"As expected RBI maintained status quo on rates, while infusing liquidity. On a broader framework, it may have to consider revising its operating framework for monetary policy to keep call money rates in corridor and make any change in future policy rates more effective," Ernst & Young India national leader-global financial services Ashvin
Parekh told PTI.
On SLR cut, he said, "a considerable gap in the banks' deposit (14 per cent) and credit (22.6 per cent) growth is a key factor behind the liquidity squeeze since September.

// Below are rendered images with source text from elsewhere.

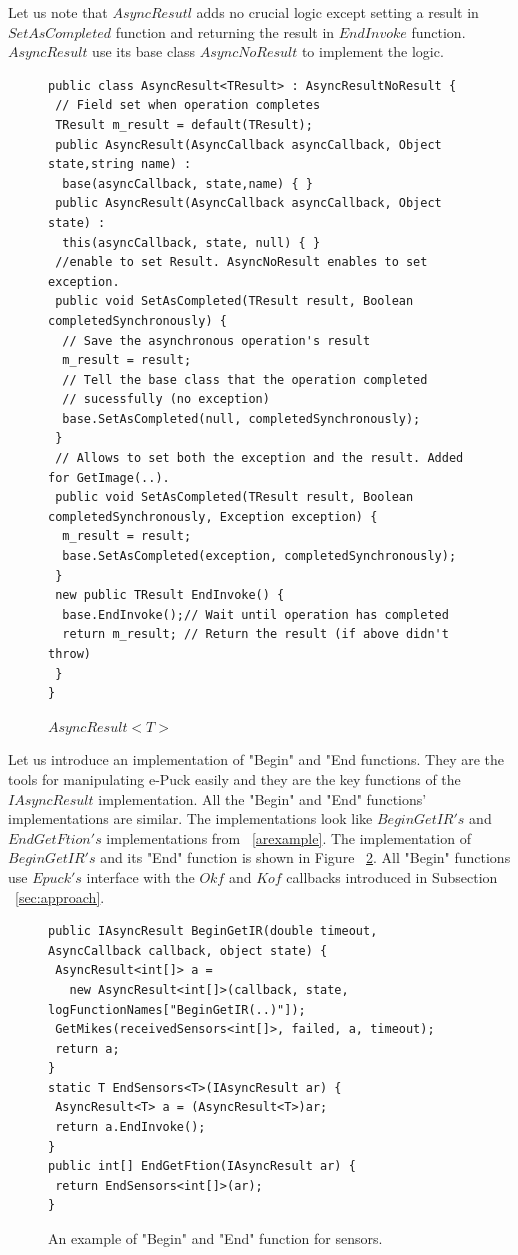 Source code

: \documentclass[12pt,notitlepage]{report}
\begin{document}
	Let us note that $AsyncResutl$ adds no crucial logic except setting a result in $SetAsCompleted$ function and
	returning the result in $EndInvoke$ function. 
	$AsyncResult$ use its base class $AsyncNoResult$ to implement the logic.
\begin{figure}[!hbp]
\begin{lstlisting}
public class AsyncResult<TResult> : AsyncResultNoResult {
 // Field set when operation completes
 TResult m_result = default(TResult);
 public AsyncResult(AsyncCallback asyncCallback, Object state,string name) : 
  base(asyncCallback, state,name) { }
 public AsyncResult(AsyncCallback asyncCallback, Object state) : 
  this(asyncCallback, state, null) { }
 //enable to set Result. AsyncNoResult enables to set exception.
 public void SetAsCompleted(TResult result, Boolean completedSynchronously) {
  // Save the asynchronous operation's result
  m_result = result;
  // Tell the base class that the operation completed 
  // sucessfully (no exception)
  base.SetAsCompleted(null, completedSynchronously);
 }
 // Allows to set both the exception and the result. Added for GetImage(..).
 public void SetAsCompleted(TResult result, Boolean completedSynchronously, Exception exception) {
  m_result = result;
  base.SetAsCompleted(exception, completedSynchronously);
 }
 new public TResult EndInvoke() {
  base.EndInvoke();// Wait until operation has completed 
  return m_result; // Return the result (if above didn't throw)
 }
}
\end{lstlisting}
\caption{$AsyncResult<T>$} \label{result}
\end{figure}

	Let us introduce an implementation of "Begin" and "End functions.
	They are the tools for manipulating e-Puck easily and they are the key functions of the $IAsyncResult$ implementation.
	All the "Begin" and "End" functions' implementations are similar. The implementations look like $BeginGetIR's$
	and $EndGetFtion's$ implementations from ~\ref{arexample}.
	The implementation of $BeginGetIR's$ and its "End" function is shown in Figure ~\ref{beginsens}.
	All "Begin" functions use $Epuck's$ interface with the $Okf$ and $Kof$ callbacks introduced
	in Subsection ~\ref{sec:approach}.	

\begin{figure}[!hbp]
\begin{lstlisting}
public IAsyncResult BeginGetIR(double timeout, AsyncCallback callback, object state) {
 AsyncResult<int[]> a = 
   new AsyncResult<int[]>(callback, state, logFunctionNames["BeginGetIR(..)"]);
 GetMikes(receivedSensors<int[]>, failed, a, timeout);
 return a;
}
static T EndSensors<T>(IAsyncResult ar) {
 AsyncResult<T> a = (AsyncResult<T>)ar;
 return a.EndInvoke();
}
public int[] EndGetFtion(IAsyncResult ar) { 
 return EndSensors<int[]>(ar); 
}
\end{lstlisting}	
\caption{An example of "Begin" and "End" function for sensors.}
\label{beginsens}
\end{figure}
\end{document}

RBI decision to inject permanent liquidity support by reducing SLR and conducting open market operations worth Rs 48,000 crore would help ease the crunch and bring down the call rates from the current high 6.67 per cent."
Crisil director and chief economist Dharmakriti Joshi hailed the steps to ease liquidity saying "it's welcome that RBI has not changed its policy stance. My broad sense is that RBI doesn't want to choke the system and arrest growth, hence SLR cut and bond buyback."
Fitch Ratings associate director DK Pant also opined that review was as on expected lines paused on policy front because of steadily falling headline inflation.
As indicated at the last policy review on November 2, RBI earlier in the day left its short-term lending and borrowing rates (repo and reverse repo respectively) unchanged at 6.25 and 5.25 per cent, and retained the percentage of cash balance that banks have to park with it or CRR at 6 per cent.
However, to ease the severe liquidity crunch, it cut the statutory liquidity ratio (SLR) by 1 per cent to 24 per cent, releasing Rs 48,000 crore into the system daily. That apart, it also announced buyback government bonds, which will also ease liquidity crunch by a similar amount.
This is the first time that RBI has not increased the key rates, after doing so six times in a row since since January to normalise the monetary policy stance that was relaxed to help revive the economy that was hit by the global financial meltdown of 2007-08.
Banks have been borrowing a hefty 1-1.3 lakh crore from the second liquidity adjustment window (LAF) everyday for quite some time now as liquidity has almost completely vanished from the system, shooting up call money rates by over eight per cent last week.
Leading rating agency Icra managing director Naresh Takkar said, with improved transmission of previous tightening measures and the recent rise in deposit and lending rates by banks and a falling inflation, RBI seems to have adopted a wait-and-watch policy on inflation and has focussed more on liquidity management in the mid-quarter review.
"The steps announced today should ease liquidity substantially and bring the volume under the LAF close to RBI's comfort zone. With RBI reiterating its concerns regarding high inflation level and based on our projections for headline inflation, we expect RBI to spike policy rates by 25-50 bps in the next quarter," Takkar said.
However, Dun & Bradstreet India senior economist Arun Singh doubted whether the SLR cut will really help ease liquidity.